A l, abattoir de la Ruzizi II, le plus grand abattoir de la ville de Bukavu, on assiste à une scène monotone qui dure des années. Environ mille femmes répondent présent chaque jour à huit heures. Après l’abattage des bêtes, elles sont chargées de transporter la viande au dos vers les marchés et boucheries de la ville.

« Je gagne 1.500 francs Congolais (environ deux dollars américains pour chaque quartier (partie) transportée » dit maman Jeanne, la plus ancienne transporteuse de viande à cet abattoir.
« Cet argent me permet d’avoir deux à trois mesures de farine pour mes enfants car j’ai l’avantage de trouver chaque jour un petit morceau de viande ici », rencherit-elle.
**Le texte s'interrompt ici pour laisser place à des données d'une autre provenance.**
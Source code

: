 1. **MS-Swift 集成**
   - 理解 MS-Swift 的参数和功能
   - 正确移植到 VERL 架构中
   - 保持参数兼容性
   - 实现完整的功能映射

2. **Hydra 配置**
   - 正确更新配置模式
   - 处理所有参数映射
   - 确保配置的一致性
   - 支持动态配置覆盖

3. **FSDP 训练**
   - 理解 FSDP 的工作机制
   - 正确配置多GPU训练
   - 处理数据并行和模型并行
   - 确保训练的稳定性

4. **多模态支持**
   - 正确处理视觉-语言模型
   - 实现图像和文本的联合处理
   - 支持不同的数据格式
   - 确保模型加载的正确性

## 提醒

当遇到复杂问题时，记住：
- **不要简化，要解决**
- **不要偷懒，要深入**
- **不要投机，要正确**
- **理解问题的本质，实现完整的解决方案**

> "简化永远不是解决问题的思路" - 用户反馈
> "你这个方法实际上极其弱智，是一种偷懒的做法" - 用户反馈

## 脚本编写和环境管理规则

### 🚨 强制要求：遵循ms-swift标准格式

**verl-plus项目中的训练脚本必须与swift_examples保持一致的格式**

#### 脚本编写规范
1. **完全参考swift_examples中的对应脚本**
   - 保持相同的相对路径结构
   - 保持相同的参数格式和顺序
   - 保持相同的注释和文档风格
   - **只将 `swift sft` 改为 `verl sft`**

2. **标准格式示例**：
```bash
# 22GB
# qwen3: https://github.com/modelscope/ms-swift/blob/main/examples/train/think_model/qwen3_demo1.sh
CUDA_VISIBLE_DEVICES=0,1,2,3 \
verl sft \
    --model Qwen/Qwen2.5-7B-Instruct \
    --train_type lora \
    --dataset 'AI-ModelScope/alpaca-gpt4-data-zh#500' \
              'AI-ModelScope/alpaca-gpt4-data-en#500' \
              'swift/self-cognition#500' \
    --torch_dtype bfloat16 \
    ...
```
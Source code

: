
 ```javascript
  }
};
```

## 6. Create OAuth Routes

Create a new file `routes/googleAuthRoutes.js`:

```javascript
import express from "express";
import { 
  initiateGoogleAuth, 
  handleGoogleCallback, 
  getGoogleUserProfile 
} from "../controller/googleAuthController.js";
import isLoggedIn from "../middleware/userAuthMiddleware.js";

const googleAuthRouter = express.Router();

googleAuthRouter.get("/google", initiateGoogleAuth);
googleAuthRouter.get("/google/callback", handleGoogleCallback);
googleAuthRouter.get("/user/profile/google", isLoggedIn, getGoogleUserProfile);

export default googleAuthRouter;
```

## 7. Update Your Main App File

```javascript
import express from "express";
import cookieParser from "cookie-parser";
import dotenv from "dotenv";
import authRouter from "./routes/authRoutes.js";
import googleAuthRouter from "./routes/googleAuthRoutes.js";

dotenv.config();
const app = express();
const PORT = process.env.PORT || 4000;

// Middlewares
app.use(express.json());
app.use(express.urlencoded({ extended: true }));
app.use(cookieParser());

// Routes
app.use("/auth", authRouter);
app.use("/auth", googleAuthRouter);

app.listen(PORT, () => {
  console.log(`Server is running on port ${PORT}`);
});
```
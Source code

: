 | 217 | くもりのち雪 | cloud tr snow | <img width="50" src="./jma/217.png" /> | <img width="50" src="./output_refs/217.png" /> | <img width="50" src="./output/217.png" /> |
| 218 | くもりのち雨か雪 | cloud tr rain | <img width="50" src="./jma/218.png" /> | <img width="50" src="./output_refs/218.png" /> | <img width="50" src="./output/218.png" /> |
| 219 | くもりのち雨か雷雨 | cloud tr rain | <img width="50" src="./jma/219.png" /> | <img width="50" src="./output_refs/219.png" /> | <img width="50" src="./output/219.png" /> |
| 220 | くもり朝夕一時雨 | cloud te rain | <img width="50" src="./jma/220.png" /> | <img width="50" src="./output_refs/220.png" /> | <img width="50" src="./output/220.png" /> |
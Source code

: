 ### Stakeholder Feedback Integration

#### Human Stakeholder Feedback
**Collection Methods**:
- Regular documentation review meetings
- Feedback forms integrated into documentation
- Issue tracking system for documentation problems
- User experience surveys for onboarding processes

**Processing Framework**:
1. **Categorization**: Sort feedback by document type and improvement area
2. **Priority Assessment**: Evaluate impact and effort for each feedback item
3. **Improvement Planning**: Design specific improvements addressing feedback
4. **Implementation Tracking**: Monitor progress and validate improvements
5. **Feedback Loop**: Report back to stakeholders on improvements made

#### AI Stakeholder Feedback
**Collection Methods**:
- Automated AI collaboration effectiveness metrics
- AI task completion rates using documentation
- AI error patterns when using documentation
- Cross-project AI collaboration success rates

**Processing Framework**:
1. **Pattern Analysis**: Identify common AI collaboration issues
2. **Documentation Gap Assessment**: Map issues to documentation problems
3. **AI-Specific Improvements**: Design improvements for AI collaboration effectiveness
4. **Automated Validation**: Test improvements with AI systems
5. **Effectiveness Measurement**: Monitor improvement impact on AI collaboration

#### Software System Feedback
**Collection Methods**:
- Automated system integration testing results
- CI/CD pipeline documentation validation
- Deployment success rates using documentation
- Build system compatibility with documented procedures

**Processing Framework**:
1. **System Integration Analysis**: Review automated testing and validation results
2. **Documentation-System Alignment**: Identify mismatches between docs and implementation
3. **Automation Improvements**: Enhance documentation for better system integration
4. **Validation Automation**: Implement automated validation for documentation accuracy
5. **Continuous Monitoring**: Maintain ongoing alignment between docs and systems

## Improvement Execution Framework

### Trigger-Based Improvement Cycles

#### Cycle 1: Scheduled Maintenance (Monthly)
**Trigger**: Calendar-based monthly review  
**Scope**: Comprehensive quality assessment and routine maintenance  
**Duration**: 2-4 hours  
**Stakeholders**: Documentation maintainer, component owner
Ces femmes dont la routine et le courage se lisent sur les visages, travaillent sans gêne.
Elles effectuent trois à quatre tours par jour. La distance entre cet abattoir et le marché le plus proche est de quatre à cinq kilomètres.

Est-ce que c’est la même situation ailleurs au monde ? Je ne crois pas car ce qui se passe chez moi est une marque déposée du Congo Démocratique et nulle part ailleurs.
Les dos des femmes doivent plutôt servir à bercer les bébés et non la viande rouge.

Les véhicules de l’Etat affectés au service des abattoirs existent-ils encore? Il en est resté quelques épaves jetées çà et là au bord de la route ou dans des parcelles privées.
La reconstruction du pays doit tenir compte de tous ces aspects pour être effective.